I sure wish that my volume had been turned on Sunday night.

Dan went into Jack’s room Monday morning to let Keegan out, and found Jack walking around his room. When Dan told me this news, I felt a pit in my stomach wondering just how long Jack had been awake. I grabbed my phone to check the history on his camera.

Two and a half hours.

The side rail on Jack’s bed had fallen down at 3:14 am. Jack caught himself before falling off the bed at 3:57 am – he was suddenly awake and on his feet.

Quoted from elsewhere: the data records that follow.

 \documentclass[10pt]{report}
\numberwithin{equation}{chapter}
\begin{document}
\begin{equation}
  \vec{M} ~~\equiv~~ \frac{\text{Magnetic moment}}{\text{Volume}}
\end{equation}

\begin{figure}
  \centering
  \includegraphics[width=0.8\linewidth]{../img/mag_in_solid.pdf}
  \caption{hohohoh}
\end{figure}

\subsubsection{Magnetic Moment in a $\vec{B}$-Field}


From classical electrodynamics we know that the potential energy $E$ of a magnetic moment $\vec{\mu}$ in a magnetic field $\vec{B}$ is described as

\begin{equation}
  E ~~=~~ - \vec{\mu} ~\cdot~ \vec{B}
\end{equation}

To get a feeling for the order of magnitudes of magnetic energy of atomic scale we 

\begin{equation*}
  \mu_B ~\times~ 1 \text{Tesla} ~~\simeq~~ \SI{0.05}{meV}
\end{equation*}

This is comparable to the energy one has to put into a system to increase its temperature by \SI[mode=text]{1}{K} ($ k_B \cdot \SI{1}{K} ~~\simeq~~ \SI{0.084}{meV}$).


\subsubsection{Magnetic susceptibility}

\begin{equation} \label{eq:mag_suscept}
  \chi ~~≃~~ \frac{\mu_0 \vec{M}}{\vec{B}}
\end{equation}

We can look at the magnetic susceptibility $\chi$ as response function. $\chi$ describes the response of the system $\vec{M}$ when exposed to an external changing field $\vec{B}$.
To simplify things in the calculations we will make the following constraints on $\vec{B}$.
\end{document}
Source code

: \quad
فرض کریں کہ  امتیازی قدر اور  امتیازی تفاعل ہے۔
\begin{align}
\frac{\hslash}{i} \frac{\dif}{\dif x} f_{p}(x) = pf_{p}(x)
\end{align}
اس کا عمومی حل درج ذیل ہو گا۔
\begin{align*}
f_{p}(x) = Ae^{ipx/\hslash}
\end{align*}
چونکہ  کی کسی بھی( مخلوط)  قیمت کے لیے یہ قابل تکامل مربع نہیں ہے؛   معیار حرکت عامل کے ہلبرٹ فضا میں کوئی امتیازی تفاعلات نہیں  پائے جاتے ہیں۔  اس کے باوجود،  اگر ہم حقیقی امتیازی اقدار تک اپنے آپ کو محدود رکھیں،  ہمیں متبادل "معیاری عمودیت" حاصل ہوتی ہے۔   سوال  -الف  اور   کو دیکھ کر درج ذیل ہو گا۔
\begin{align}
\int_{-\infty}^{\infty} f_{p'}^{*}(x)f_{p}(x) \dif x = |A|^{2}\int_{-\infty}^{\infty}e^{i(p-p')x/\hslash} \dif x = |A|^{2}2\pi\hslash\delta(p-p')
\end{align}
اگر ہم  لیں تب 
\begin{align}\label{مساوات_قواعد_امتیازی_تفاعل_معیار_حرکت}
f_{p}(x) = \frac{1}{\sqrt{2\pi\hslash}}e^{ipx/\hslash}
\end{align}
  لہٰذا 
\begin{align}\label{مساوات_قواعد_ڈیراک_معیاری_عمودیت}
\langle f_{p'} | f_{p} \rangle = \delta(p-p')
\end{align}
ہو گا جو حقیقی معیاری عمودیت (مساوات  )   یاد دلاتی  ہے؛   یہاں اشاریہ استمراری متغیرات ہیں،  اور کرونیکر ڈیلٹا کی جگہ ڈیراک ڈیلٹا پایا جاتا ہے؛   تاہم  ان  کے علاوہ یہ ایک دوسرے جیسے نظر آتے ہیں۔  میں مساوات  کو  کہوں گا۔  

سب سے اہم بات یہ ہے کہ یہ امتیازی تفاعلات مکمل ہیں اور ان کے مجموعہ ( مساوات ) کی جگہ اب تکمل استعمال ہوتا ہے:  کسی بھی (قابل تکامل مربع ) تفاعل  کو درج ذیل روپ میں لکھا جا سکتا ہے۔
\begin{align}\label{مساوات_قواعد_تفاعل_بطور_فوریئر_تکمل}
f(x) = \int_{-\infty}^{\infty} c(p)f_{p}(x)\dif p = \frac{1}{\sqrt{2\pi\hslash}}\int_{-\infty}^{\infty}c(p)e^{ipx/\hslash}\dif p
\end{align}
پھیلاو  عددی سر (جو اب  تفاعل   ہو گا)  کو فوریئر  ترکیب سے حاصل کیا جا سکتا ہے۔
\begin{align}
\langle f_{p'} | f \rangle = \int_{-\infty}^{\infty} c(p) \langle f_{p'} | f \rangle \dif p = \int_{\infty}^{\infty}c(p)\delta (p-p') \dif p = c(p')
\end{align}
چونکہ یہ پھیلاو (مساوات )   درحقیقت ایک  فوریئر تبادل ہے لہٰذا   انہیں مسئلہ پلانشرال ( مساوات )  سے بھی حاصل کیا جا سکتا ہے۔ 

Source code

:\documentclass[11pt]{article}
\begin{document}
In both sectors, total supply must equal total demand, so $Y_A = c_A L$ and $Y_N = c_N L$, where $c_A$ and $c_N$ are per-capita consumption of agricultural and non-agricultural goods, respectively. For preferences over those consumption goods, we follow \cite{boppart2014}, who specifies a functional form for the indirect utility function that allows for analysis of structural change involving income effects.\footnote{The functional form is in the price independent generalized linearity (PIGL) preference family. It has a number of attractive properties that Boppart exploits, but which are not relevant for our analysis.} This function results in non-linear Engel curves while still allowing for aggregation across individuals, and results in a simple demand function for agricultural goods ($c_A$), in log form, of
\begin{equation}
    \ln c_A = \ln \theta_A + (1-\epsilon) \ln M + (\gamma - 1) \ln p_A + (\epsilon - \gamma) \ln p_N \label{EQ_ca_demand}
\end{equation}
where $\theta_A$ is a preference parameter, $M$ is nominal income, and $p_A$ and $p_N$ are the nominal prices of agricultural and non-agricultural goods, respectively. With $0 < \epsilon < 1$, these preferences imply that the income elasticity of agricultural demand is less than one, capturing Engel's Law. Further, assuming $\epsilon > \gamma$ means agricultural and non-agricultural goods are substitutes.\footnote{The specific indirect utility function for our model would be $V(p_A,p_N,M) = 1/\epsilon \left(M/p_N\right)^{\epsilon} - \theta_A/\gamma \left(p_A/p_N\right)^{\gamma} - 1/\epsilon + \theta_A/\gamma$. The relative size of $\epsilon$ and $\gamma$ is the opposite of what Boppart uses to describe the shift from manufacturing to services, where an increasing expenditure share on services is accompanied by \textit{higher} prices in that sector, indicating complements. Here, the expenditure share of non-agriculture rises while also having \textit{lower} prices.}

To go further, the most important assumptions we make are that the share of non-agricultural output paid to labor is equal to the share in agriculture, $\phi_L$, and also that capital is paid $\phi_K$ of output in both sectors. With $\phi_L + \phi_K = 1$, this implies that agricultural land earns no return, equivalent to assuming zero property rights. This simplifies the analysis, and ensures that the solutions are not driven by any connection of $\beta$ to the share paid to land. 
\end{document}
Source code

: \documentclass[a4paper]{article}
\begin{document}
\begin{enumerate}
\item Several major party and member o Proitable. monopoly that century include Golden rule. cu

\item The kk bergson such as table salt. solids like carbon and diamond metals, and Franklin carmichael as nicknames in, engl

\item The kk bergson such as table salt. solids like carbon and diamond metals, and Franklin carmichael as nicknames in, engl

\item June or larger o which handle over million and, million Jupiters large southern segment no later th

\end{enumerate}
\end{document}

The video shows him looking at his bed, but he couldn’t figure out what to do, so he walked around his little room until 6:22 am when Dan came in the door.

They say knowledge is power, but sometimes it just breaks your heart. I hate this F#$%ing camera!

I was chatting with a girlfriend this morning telling her how upset I was, “Poor JackO was roaming. Just roaming around. His bed rail had fallen down, he had gotten out of bed and he was just wandering around his room.”

“Was he playing a game?”

“No. Just walking around. Jack doesn’t play games. He can’t.”

“He couldn’t call out to you – make some sort of sound?”

“No. Jack can’t make noise on demand. He can only cough and sneeze and laugh – and those thing needs to come naturally. Other than that he doesn’t make a sound. Even when he cries, it’s silent.”

She was trying so hard to make me feel better, “Don’t worry, if he’d been really tired he would have gotten back in bed.”

This is a friend who has known Jack for his entire life, but even she doesn’t get it. Once up, Jack can’t manage a simple task like getting back on a bed and laying down. I don’t blame my friend. It’s hard to imagine the same teenager that can understand her inappropriate sense of humor, can’t manage something a toddler could do easily.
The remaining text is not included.